Segment Open

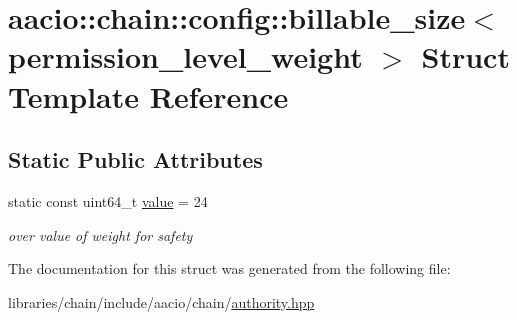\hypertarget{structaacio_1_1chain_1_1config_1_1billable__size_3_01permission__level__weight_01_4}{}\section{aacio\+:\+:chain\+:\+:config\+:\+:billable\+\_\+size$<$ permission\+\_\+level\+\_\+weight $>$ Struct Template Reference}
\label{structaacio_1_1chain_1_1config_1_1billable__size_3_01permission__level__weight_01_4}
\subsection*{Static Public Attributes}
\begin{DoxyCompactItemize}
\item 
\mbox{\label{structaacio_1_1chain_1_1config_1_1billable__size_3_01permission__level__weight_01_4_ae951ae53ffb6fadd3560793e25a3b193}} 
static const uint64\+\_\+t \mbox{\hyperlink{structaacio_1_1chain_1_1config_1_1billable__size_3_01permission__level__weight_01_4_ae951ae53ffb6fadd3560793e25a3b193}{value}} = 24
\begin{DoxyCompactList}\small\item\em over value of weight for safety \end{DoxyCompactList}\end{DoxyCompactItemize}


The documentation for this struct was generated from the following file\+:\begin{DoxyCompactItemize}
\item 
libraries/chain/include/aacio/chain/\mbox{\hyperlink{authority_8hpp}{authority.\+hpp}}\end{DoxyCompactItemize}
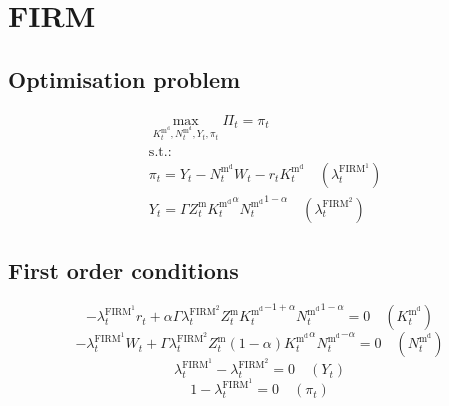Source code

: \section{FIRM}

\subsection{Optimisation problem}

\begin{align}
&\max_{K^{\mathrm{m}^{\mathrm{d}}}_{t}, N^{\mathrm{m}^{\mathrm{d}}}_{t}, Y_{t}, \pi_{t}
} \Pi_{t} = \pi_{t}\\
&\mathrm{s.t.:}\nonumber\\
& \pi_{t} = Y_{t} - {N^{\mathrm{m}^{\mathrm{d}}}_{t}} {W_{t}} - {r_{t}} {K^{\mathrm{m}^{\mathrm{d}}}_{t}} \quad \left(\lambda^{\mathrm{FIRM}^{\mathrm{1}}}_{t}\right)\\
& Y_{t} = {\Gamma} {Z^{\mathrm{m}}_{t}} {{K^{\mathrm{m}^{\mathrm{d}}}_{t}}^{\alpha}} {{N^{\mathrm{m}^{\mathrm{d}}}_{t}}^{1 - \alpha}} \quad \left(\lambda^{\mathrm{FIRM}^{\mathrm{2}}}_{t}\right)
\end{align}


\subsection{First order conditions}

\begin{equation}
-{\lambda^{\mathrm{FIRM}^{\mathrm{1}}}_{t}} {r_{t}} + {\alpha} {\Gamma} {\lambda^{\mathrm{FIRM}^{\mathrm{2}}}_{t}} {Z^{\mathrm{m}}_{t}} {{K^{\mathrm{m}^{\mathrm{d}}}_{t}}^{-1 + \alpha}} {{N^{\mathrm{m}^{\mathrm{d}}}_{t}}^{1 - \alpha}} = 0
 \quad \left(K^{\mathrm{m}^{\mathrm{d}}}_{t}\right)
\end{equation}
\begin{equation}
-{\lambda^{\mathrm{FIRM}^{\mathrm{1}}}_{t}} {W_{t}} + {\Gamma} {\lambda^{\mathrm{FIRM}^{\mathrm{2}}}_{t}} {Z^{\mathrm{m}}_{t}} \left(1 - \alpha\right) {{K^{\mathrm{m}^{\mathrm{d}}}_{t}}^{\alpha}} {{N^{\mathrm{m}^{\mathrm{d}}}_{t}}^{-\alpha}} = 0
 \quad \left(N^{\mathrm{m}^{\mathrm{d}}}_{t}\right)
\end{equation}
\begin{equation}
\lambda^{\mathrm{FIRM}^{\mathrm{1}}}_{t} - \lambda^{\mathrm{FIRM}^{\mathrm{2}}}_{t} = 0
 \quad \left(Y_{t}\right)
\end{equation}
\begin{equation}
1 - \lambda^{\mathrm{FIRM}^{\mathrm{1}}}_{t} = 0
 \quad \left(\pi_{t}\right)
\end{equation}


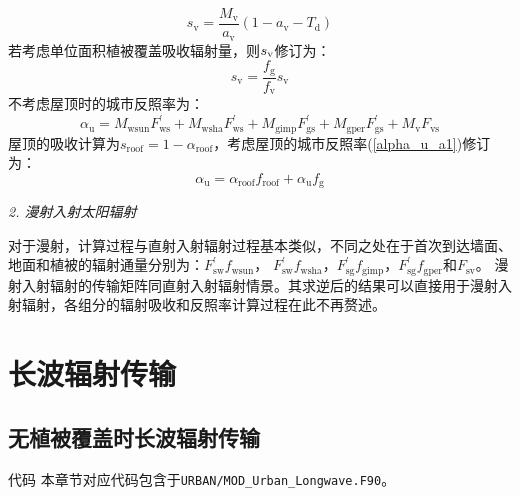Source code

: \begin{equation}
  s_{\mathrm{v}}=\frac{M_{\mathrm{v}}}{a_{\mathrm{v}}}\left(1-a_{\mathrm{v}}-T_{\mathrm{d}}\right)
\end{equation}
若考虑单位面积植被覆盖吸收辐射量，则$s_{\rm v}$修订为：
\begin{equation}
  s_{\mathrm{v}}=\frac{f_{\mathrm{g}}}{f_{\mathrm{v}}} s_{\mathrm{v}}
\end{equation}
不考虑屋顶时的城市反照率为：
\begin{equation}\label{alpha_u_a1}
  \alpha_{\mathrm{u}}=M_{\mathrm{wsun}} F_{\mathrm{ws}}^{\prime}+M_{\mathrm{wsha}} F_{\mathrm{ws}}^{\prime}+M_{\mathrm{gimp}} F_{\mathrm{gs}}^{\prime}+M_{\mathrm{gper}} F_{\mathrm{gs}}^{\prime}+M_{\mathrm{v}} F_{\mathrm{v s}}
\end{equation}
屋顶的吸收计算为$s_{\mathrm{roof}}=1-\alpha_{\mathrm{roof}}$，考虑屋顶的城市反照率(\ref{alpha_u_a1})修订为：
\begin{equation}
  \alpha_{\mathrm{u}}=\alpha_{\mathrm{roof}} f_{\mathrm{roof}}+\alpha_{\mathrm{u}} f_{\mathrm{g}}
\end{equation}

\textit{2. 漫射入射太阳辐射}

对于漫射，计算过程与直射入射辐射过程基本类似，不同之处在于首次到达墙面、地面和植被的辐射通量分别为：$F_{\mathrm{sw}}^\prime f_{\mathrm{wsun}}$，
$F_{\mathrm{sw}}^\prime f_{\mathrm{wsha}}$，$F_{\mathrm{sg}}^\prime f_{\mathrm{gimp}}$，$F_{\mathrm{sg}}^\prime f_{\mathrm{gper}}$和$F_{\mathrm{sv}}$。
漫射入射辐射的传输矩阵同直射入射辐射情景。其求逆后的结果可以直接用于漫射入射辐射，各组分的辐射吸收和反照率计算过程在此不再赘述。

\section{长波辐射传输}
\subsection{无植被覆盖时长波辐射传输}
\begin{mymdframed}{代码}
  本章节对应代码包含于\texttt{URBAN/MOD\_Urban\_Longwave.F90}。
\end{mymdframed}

Segment Closed

What is being asked: Only lines with the word "subsection" are wanted. Find and copy them from the records above.

Your response:
\subsection*{Static Public Attributes}
\subsection{Optimisation problem}
\subsection{First order conditions}
\subsection{无植被覆盖时长波辐射传输}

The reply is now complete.